You must communicate with the BLE device to perform any action or operation. Therefore, BLE communication can be combined into three operations.

  1. Read:
    When this property is enabled, the app will read the value of the property or descriptor of the BLE device and interpret it based on the previously created protocol.
  2. Write :
    We can write data 2 ways:-
    Write With The Response: If you enable this property, you can write characteristic values ​​and get confirmation from the BLE device after completing the process.
    Write Without Response: If you enable this property, you can write characteristic values, but you will not receive confirmation from the BLE device after the operation is complete.
  3. Notify / Indicate:
    Both are a way for the peripheral to notify the medium when the feature value changes. The only difference between notifications and indications is that notifications need to be accepted by the client when receiving a package, while indicators require this type of acceptance. So it moves slowly.

GAP Roles

GAP is a topology for maintaining connectivity between BLE devices and the devices that control BLE devices. GAP roles can be defined in two ways.

The first one is Broadcasting or connectionless.
The second one is Connecting or connection-oriented.

Broadcasting OR ConnectionLess

  1. Broadcaster :
    Devices with the sender role only send data to this environment. This is done through continuous advertising and usually contains useful data in your ad package, that is, data that is visible to everyone. Such devices do not require a receiver and do not accept connections, as their sole job is to send them to others.
  2. Observer :
    Observers are the opposite of broadcasters. Observers passively listen to nearby BLE devices and process the data in their ad packets. No transmitter is needed as it does not broadcast anything and does not connect.

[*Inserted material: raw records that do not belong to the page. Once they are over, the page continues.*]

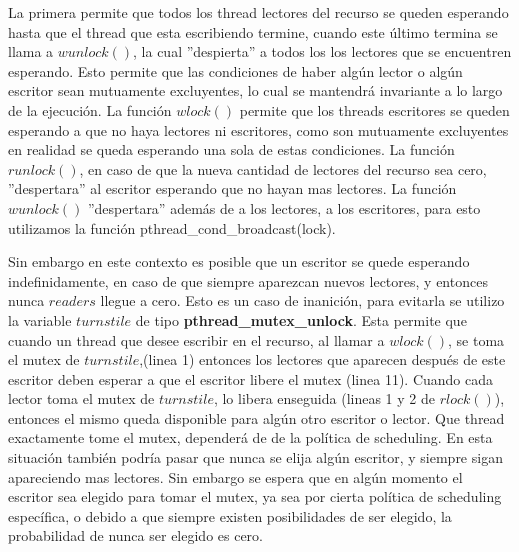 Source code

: La primera permite que todos los thread lectores del recurso se queden esperando hasta que el thread que esta escribiendo termine, cuando este último termina se llama a $ wunlock() $, la cual ''despierta'' a todos los los lectores que se encuentren esperando. Esto permite que las condiciones de haber algún lector o algún escritor sean mutuamente excluyentes, lo cual se mantendrá invariante a lo largo de la ejecución. La función $ wlock() $ permite que los threads escritores se queden esperando a que no haya lectores ni escritores, como son mutuamente excluyentes en realidad se queda esperando una sola de estas condiciones. La función $ runlock() $, en caso de que la nueva cantidad de lectores del recurso sea cero, ''despertara'' al escritor esperando que no hayan mas lectores. La función $ wunlock() $ ''despertara'' además de a los lectores, a los escritores, para esto utilizamos la función pthread_cond_broadcast(lock).

Sin embargo en este contexto es posible que un escritor se quede esperando indefinidamente, en caso de que siempre aparezcan nuevos lectores, y entonces nunca $ readers $ llegue a cero. Esto es un caso de inanición, para evitarla se utilizo la variable $ turnstile $ de tipo \textbf{pthread_mutex_unlock}. Esta permite que cuando un thread que desee escribir en el recurso, al llamar a $ wlock() $, se toma el mutex de $ turnstile $,(linea 1) entonces los lectores que aparecen después de este escritor deben esperar a que el escritor libere el mutex (linea 11). Cuando cada lector toma el mutex de $ turnstile $, lo libera enseguida (lineas 1 y 2 de $ rlock() $), entonces el mismo queda disponible para algún otro escritor o lector. Que thread exactamente tome el mutex, dependerá de de la política de scheduling. En esta situación también podría pasar que nunca se elija algún escritor, y siempre sigan apareciendo mas lectores. Sin embargo se espera que en algún momento el escritor sea elegido para tomar el mutex, ya sea por cierta política de scheduling específica, o debido a que siempre existen posibilidades de ser elegido, la probabilidad de nunca ser elegido es cero.
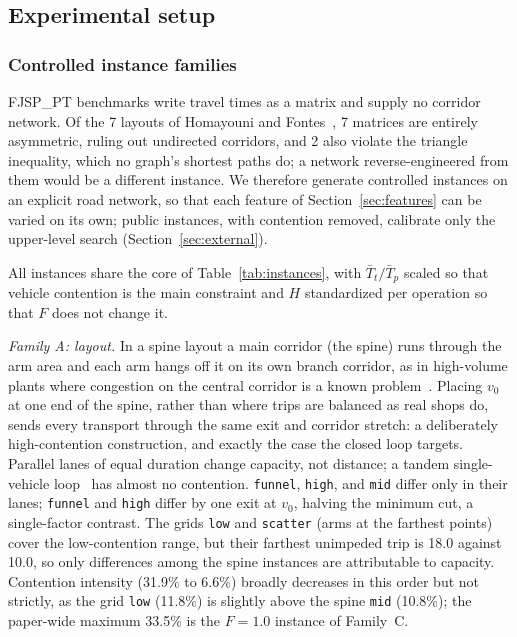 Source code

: \documentclass[manuscript,screen,review]{acmart}
\newcommand{\ContentionLo}{6.6\%}
\newcommand{\ContentionHi}{33.5\%}
\newcommand{\ContentionAHi}{31.9\%}
\newcommand{\ContentionALow}{11.8\%}
\newcommand{\ContentionAMid}{10.8\%}
\newcommand{\LegDumbbell}{10.0}          %
\newcommand{\LegGrid}{18.0}              %
\newcommand{\PubNLayout}{7}
\newcommand{\PubNLayoutAsym}{7}           %
\newcommand{\PubNLayoutBad}{2}            %
\begin{document}
\subsection{Experimental setup}
\label{sec:instances}

\subsubsection{Controlled instance families}
FJSP\_PT benchmarks write travel times as a matrix and supply no corridor network.
Of the \PubNLayout{} layouts of Homayouni and Fontes~\cite{homayouni2021production}, \PubNLayoutAsym{} matrices are entirely asymmetric, ruling out undirected corridors, and \PubNLayoutBad{} also violate the triangle inequality, which no graph's shortest paths do; a network reverse-engineered from them would be a different instance.
We therefore generate controlled instances on an explicit road network, so that each feature of Section~\ref{sec:features} can be varied on its own; public instances, with contention removed, calibrate only the upper-level search (Section~\ref{sec:external}).

All instances share the core of Table~\ref{tab:instances}, with $\bar{T}_t/\bar{T}_p$ scaled so that vehicle contention is the main constraint and $H$ standardized per operation so that $F$ does not change it.

\emph{Family A: layout.}
In a spine layout a main corridor (the spine) runs through the arm area and each arm hangs off it on its own branch corridor, as in high-volume plants where congestion on the central corridor is a known problem~\cite{suh2022spine}.
Placing $v_0$ at one end of the spine, rather than where trips are balanced as real shops do, sends every transport through the same exit and corridor stretch: a deliberately high-contention construction, and exactly the case the closed loop targets.
Parallel lanes of equal duration change capacity, not distance; a tandem single-vehicle loop~\cite{rahimikelarijani2020tandem} has almost no contention.
\texttt{funnel}, \texttt{high}, and \texttt{mid} differ only in their lanes; \texttt{funnel} and \texttt{high} differ by one exit at $v_0$, halving the minimum cut, a single-factor contrast.
The grids \texttt{low} and \texttt{scatter} (arms at the farthest points) cover the low-contention range, but their farthest unimpeded trip is \LegGrid{} against \LegDumbbell{}, so only differences among the spine instances are attributable to capacity.
Contention intensity (\ContentionAHi{} to \ContentionLo{}) broadly decreases in this order but not strictly, as the grid \texttt{low} (\ContentionALow{}) is slightly above the spine \texttt{mid} (\ContentionAMid{}); the paper-wide maximum \ContentionHi{} is the $F=1.0$ instance of Family~C.
\end{document}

Connecting OR Connection-Oriented

  1. Peripheral Devices :
    BLE peripherals are generally low-power devices. Peripherals can be scanned with a Bluetooth central device. When Connection is established, the peripheral act as an enslaved person. Smartwatches, bracelets, sensors, fitness bands and smart light bulbs are examples of peripherals.
  2. Central Devices :
    The central device is usually a high-power energy device. A hub is a device that searches for Bluetooth devices and connects to and uses the information they contain. Central devices are typically richer in resources, such as computing power, than peripheral devices. Pre-attached: The device is designated as the central device at boot time and as the master after it is connected. Laptop, mobile, and tablet devices are examples of core devices.

How Does Bluetooth Low Energy Work?

GATT is an acronym for Generic Attribute Profile, which uses services and characteristics to define how two Bluetooth Low Energy devices exchange data. GATT works when a dedicated connection is established between the two devices. This means that you have already completed the GAP-regulated advertising process.

The most important thing to note about GATT and connections is that the connections are exclusive. BLE peripherals can only connect to one central device (such as a mobile phone). When a peripheral connects to a central device, it stops advertising itself, and other devices cannot recognize or connect to it until the existing connection is broken.

Establishing a connection is also the only way to enable two-way communication. In this case, the central device can send meaningful data to peripheral devices and vice versa. The operation of BLE can be divided into three sections described below and will help you understand how Bluetooth low energy works.

Attribute And Data Hierarchy

How Does Bluetooth Low Energy Work?

Attributes are the smallest data entity defined by GATT (and ATT). These are addressable information that may contain relevant user data (or metadata) about the structure and grouping of the various attributes contained in the server. GATT and ATT work only on attributes, so all information must be organized in this format for the client and server to interact.

The attributes of the GATT server are grouped into services, and each service may contain zero or more characteristics. These features can contain zero or more descriptors. The “Important Terms” section above discusses the relationship between services and features.

Most data types in the GATT hierarchy must distinguish between their definitions (the entire set of attributes that make them up) and their declarations. Declarations are the single attribute that always comes first (in ascending order of handles) in the definition and introduces most of the metadata for subsequent data.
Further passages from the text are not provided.